WHAT IS EXPECTED:
What is the number of lines in the data below that contain "cref"? Answer with that number and no other words.

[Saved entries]

┌────────

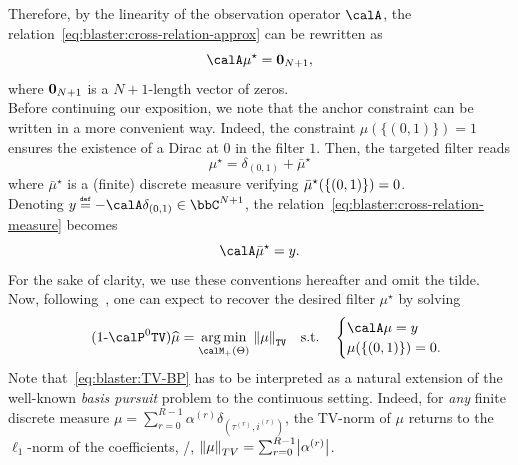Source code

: \mynewline
Therefore, by the linearity of the observation operator $\opObs$, the relation~\cref{eq:blaster:cross-relation-approx} can be rewritten as
\begin{equation}
    \label{eq:blaster:cross-relation-measure}
    \opObs\mu^\star = \zeroVect_{N+1}
    ,
\end{equation}
where $\mathbf{0}_{N+1}$ is a $N+1$-length vector of zeros.
\\Before continuing our exposition, we note that the anchor constraint can be written in a more convenient way.
Indeed, the constraint $\mu(\{(0, 1)\})=1$ ensures the existence of a Dirac at $0$ in the filter $1$.
Then, the targeted filter reads
\begin{equation}
    \mu^\star = \delta_{(0, 1)} + \bar{\mu}^\star
\end{equation}
where $\bar{\mu}^\star$ is a (finite) discrete measure verifying  $\bar{\mu}^\star\kparen{\{(0, 1)\}} = 0$.
\\Denoting $y\eqdef-\opObs\delta_{(0, 1)}\in\bbC^{N+1}$, the relation~\cref{eq:blaster:cross-relation-measure} becomes
\begin{equation}
    \label{eq:blaster:cross-relation-measure-and-obs}
    \opObs\bar{\mu}^\star = y
    .
\end{equation}
For the sake of clarity, we use these conventions hereafter and omit the tilde.
Now, following~, one can expect to recover the desired filter $\mu^\star$ by solving
\begin{equation}
    \stepcounter{equation}
    \tag{\theequation-$\calP^0{\text{\texttt{TV}}}$}
    \label{eq:blaster:TV-BP}
    \widehat{\mu}
    =
    \kargmin_{\posDisRadonMeasure}
    \;
    \normTV{
        \mu
    }
    \quad
    \text{s.t.}
    \quad
    \begin{cases}
        \opObs\mu
        = y \\
        \mu(\{(0, 1)\}) = 0.
    \end{cases}
\end{equation}
Note that~\eqref{eq:blaster:TV-BP} has to be interpreted as a natural extension of the well-known \emph{basis pursuit} problem to the continuous setting.
Indeed, for \emph{any} finite discrete measure $\mu = \sum_{r=0}^{R-1} \alpha^{(r)}\delta_{(\tau^{(r)}, i^{(r)})}$, the TV-norm of $\mu$ returns to the $\ell_1$-norm of the coefficients, \ie/, $\kvvbar{\mu}_{TV} = \sum_{\idxEch=0}^{\numEchs-1} \kvbar{\alpha^{(r)}}$.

└────────

OUTPUT FOR THIS EXERCISE:
2